Apparently, R. Tolteka wants to counter some of that.
More from the Journal:
The curriculum recommends that teachers lead their students in a series of indigenous songs, chants, and affirmations, including the “In Lak Ech Affirmation,” which appeals directly to the Aztec gods. Students first clap and chant to the god Tezkatlipoka—whom the Aztecs traditionally worshipped with human sacrifice and cannibalism—asking him for the power to be “warriors” for “social justice.” Next, the students chant to the gods Quetzalcoatl, Huitzilopochtli, and Xipe Totek, seeking “healing epistemologies” and “a revolutionary spirit.” Huitzilopochtli, in particular, is the Aztec deity of war and inspired hundreds of thousands of human sacrifices during Aztec rule. Finally, the chant comes to a climax with a request for “liberation, transformation, [and] decolonization,” after which students shout “Panche beh! Panche beh!” in pursuit of ultimate “critical consciousness.”
Back to white supremacy, California’s got plentiful company in its efforts to root it out.
As I covered last month, a Virginia school district moved to disassociate Dr.

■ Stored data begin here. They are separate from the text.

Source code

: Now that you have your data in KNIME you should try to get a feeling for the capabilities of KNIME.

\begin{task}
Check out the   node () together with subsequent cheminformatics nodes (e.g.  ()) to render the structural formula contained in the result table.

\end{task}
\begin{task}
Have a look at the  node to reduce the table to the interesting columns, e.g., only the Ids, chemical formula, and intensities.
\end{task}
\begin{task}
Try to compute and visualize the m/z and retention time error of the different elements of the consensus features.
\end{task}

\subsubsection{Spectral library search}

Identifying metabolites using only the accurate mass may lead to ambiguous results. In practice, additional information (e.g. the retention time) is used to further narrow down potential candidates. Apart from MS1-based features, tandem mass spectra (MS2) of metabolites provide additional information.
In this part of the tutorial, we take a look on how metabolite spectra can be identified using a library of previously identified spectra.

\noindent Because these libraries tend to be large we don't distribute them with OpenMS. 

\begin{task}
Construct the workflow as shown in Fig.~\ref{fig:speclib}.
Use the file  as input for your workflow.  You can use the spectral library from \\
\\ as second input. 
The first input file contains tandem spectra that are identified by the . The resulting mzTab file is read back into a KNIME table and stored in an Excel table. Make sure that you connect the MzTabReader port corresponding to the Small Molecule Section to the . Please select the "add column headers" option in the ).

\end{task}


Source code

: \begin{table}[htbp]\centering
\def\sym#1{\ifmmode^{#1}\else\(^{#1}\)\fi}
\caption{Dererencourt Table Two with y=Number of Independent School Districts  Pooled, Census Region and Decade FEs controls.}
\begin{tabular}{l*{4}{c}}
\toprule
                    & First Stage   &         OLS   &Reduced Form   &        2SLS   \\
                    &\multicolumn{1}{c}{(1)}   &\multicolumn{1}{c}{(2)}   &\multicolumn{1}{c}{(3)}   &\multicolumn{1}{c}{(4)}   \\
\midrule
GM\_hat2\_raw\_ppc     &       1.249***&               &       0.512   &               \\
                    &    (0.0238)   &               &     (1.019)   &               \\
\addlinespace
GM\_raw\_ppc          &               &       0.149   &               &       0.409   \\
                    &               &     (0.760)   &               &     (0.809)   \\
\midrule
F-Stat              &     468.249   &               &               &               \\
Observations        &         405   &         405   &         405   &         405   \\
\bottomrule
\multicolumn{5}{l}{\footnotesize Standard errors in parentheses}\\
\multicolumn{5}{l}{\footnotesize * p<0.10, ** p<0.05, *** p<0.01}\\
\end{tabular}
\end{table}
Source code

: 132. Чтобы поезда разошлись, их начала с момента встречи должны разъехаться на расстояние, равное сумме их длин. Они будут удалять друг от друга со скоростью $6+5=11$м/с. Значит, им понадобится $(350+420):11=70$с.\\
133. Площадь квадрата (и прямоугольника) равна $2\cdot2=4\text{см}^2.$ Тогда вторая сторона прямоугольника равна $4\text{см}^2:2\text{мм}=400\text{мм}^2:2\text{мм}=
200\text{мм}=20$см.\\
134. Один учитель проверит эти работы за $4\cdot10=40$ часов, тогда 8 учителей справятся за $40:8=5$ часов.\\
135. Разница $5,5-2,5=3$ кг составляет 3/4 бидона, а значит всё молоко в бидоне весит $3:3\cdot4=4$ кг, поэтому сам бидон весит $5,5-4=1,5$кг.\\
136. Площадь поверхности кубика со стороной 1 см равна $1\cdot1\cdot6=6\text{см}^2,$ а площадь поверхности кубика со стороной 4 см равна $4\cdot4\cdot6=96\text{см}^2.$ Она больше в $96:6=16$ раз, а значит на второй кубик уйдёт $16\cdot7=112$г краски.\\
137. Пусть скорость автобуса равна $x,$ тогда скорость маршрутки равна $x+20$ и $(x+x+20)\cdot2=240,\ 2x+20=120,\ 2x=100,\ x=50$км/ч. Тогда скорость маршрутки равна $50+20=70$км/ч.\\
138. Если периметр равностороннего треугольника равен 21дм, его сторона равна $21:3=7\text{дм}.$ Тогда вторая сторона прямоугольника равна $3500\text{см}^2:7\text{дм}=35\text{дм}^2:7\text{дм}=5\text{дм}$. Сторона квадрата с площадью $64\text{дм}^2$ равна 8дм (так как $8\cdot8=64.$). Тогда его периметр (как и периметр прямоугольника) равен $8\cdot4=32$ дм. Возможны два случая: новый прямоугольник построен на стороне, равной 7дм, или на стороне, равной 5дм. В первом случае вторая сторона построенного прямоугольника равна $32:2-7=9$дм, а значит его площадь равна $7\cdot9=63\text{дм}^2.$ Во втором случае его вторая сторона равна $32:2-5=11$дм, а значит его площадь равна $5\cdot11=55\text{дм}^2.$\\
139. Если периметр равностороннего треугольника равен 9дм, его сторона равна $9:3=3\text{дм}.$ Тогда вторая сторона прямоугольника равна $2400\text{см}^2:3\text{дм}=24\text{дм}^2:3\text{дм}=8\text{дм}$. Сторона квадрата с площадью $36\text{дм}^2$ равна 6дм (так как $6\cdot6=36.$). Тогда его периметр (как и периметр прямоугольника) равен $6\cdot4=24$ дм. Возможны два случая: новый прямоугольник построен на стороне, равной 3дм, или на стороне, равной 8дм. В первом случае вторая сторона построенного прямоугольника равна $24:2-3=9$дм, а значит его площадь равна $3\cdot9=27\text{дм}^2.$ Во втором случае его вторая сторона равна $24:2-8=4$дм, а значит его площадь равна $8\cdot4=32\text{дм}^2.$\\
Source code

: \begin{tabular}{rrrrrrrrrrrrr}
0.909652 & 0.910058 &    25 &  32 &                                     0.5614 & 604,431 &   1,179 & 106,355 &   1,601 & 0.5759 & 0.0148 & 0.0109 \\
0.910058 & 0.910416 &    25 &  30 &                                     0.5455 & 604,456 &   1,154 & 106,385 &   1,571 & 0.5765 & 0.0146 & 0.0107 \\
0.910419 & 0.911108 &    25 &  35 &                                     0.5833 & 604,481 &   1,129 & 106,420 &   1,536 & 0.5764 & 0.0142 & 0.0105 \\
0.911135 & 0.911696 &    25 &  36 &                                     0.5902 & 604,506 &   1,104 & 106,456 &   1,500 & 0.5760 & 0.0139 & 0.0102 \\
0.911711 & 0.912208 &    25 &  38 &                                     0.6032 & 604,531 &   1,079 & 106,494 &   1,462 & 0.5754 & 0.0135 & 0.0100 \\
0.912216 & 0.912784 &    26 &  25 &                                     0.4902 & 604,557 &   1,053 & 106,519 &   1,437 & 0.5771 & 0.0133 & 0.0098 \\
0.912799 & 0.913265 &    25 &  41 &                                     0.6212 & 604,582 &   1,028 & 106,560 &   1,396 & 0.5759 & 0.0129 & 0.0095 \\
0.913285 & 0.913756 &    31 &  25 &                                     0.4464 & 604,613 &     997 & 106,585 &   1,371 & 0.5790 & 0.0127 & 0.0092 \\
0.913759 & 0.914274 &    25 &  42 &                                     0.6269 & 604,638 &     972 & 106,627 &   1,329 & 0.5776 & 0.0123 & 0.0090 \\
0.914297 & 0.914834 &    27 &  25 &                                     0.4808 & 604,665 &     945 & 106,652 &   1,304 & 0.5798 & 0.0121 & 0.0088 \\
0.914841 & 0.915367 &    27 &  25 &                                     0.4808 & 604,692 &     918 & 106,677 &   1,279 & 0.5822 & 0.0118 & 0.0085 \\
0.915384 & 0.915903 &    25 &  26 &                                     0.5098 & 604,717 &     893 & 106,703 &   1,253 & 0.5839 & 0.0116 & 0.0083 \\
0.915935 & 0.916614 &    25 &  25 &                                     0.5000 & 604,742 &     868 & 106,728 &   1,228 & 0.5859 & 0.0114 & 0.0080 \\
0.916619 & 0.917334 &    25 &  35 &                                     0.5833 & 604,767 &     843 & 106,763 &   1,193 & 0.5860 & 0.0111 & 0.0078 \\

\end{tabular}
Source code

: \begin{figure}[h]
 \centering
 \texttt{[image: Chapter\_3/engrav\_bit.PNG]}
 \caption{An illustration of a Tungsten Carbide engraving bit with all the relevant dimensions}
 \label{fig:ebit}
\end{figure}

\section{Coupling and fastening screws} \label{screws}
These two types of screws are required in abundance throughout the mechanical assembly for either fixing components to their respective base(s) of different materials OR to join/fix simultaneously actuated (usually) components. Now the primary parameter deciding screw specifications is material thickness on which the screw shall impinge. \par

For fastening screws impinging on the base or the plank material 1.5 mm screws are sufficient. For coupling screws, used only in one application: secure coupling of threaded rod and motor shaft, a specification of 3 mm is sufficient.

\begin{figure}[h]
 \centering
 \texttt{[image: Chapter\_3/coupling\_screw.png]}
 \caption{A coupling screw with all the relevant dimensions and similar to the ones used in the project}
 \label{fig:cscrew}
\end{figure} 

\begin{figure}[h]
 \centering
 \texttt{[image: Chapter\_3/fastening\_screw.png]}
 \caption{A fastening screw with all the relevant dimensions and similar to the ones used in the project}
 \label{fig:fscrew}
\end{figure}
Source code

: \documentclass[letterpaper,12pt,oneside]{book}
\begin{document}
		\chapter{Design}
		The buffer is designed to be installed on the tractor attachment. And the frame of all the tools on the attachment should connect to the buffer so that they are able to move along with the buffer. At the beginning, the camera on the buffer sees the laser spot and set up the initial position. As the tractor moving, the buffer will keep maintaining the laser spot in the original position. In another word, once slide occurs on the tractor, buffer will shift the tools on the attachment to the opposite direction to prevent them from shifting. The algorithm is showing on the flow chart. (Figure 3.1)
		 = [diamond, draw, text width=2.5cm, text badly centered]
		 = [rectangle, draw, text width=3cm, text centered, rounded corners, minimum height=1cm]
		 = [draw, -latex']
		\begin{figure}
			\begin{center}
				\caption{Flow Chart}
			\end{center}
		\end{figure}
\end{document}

Seuss from the National Education Association’s Read Across America Day, held on the author’s birthday.
The reason: a study analyzing the writer’s racism.
From St. Catherine University’s report:
“Of the 2,240 (identified) human characters, there are forty-five characters of color representing 2% of the total number of human characters.” Of the 45 characters, 43 exhibited behaviors and appearances that align with harmful and stereotypical Orientalist tropes. The remaining two human characters “are identified in the text as ‘African’ and both align with the theme of anti-Blackness.” It’s also important to note that each of the non-white characters is male and that they are all “presented in subservient, exotified, or dehumanized roles,” especially in their relation to white characters.
And they’re certainly putting a stake through it in secondary ed.
A University of Dayton law professor’s compiled a list of the “whitest law schools” amid asking colleges to rid themselves of “excess whiteness.”
That instructor’s particular racism remedy is one seconded by Arizona State University’s associate dean.
And if California wants its young to really enjoy ethnic studies, it may wanna incorporate the same.
Associate Dean Asao Inoue penned a 358-page book recommending schools end meritocratic grading.
From the Dean:
Ranking is a part of a much longer racist, and White supremacist, tradition in Western intellectual history. Ranking has been deeply embedded in racist thinking, discourses, and logics, mainly because it has been deployed as a way to justify a number of racist, empirical, and colonial projects over the last four hundred years.
California’s board of education will vote on the new curriculum next week.
As designated by Foreword Reviews, R. Tolteka Cuauhtin’s Rethinking Ethnic Studies was a “2019 GOLD Winner for Education.”